1 1929 Model 2009

I live here alone in a garage, together with a laptop and an old hand grenade. It’s pretty cosy. My bed is a hospital bed and I don’t need any other furniture except for the toilet, which is a real pain to use. It’s such a long way to travel, all along the bed and then the same distance again over to the corner. I call it my Via Dolorosa and I have to totter across it three times a day, like any other rheumatic ghost. My dream is to be hooked up to a catheter and a bedpan, but my application got stuck in the system. There’s constipation everywhere.

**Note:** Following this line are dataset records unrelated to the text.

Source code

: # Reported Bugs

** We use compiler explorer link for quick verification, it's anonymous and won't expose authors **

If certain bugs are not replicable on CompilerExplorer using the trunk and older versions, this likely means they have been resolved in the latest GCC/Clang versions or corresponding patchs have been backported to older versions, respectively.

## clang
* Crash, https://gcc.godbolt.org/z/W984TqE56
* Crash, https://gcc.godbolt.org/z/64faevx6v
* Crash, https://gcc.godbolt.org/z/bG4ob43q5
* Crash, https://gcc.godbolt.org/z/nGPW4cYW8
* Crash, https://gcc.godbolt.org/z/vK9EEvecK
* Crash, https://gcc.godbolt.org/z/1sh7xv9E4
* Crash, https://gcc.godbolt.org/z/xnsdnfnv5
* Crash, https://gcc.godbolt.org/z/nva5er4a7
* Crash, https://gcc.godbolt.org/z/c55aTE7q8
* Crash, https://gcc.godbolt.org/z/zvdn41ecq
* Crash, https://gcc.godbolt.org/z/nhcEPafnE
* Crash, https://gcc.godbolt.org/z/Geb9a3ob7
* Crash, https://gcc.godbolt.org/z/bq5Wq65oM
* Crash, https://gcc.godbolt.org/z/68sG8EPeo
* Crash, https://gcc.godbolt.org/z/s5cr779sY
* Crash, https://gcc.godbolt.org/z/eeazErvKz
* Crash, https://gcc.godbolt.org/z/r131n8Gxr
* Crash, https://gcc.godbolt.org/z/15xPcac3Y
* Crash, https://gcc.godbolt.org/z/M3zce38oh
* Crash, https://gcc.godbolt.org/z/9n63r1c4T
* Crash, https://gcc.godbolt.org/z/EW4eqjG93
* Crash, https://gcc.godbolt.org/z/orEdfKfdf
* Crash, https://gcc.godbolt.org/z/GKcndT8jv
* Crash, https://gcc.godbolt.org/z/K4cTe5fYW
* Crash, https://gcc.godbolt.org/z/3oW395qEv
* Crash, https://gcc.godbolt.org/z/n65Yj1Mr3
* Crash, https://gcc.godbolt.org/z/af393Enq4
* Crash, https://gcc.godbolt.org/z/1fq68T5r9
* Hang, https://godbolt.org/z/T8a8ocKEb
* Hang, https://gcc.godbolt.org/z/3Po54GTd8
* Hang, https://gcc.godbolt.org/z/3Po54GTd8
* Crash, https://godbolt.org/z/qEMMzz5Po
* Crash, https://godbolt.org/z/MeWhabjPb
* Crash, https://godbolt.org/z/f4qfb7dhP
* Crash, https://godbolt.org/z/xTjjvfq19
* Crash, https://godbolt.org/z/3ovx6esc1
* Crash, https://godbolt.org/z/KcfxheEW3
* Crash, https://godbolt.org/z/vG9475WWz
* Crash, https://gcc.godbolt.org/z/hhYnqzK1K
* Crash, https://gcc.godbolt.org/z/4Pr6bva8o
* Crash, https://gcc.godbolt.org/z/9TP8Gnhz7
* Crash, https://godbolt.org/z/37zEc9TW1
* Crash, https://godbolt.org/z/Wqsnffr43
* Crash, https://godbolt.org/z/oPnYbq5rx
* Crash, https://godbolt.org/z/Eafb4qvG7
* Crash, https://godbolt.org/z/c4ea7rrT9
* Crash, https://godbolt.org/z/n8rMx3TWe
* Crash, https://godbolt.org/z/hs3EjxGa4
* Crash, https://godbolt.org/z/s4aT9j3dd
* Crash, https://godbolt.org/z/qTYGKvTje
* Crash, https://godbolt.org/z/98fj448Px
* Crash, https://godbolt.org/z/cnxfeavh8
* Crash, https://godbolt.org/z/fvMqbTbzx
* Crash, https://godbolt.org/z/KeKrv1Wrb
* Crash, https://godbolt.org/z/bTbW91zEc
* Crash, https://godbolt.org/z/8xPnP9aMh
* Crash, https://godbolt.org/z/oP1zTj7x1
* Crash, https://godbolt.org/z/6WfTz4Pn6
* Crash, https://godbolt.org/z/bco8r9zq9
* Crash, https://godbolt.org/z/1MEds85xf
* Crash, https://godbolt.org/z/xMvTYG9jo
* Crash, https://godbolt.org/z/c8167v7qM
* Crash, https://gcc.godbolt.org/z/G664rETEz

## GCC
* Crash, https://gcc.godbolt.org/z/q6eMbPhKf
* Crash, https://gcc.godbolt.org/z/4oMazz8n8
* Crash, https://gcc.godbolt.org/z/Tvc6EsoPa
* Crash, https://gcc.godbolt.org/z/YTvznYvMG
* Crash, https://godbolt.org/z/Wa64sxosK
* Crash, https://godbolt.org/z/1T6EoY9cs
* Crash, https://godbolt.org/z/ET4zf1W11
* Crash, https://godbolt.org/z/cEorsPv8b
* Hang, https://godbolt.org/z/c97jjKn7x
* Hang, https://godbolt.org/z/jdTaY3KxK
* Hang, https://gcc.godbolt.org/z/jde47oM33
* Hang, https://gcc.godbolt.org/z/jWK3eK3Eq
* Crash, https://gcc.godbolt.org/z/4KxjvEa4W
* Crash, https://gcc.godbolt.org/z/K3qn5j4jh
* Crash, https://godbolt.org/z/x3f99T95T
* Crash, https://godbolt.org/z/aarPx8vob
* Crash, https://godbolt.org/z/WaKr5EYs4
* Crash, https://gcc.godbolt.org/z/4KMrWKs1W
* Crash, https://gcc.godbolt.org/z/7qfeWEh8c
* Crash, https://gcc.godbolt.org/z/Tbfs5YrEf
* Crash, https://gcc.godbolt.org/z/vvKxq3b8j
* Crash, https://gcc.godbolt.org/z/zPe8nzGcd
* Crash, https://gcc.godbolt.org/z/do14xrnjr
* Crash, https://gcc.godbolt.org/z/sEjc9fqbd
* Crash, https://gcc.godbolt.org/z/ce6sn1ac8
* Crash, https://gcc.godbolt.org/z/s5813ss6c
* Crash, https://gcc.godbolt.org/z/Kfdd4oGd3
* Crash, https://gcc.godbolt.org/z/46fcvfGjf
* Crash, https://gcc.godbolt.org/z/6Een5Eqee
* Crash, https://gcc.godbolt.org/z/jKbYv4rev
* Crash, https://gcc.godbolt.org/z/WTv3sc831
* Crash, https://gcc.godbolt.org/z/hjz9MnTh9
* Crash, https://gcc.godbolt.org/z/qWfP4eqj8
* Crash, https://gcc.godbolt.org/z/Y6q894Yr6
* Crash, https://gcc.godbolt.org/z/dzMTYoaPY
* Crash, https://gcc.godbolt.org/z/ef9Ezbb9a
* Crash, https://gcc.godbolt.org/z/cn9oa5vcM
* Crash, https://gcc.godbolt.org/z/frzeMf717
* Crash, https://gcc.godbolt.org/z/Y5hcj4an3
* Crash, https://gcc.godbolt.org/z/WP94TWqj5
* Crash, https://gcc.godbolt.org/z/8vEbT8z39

There aren’t many windows here, but the world appears to me through my computer screen. E-mails come and go, and good old Facebook just keeps on going, like life itself. Glaciers melt, presidents darken and people lament the loss of cars and houses. But the future awaits at the end of the baggage reclaim carousel, slant-eyed and smirking. Oh yes, I follow it all from my old white bed, where I languish like a useless corpse, waiting to die or to be given a life-prolonging injection. They look in on me twice a day, the girls from the Reykjavík Home Care Services. The morning shift is a real darling, but the afternoon hag has cold hands and bad breath and empties the ashtray with a vacant stare.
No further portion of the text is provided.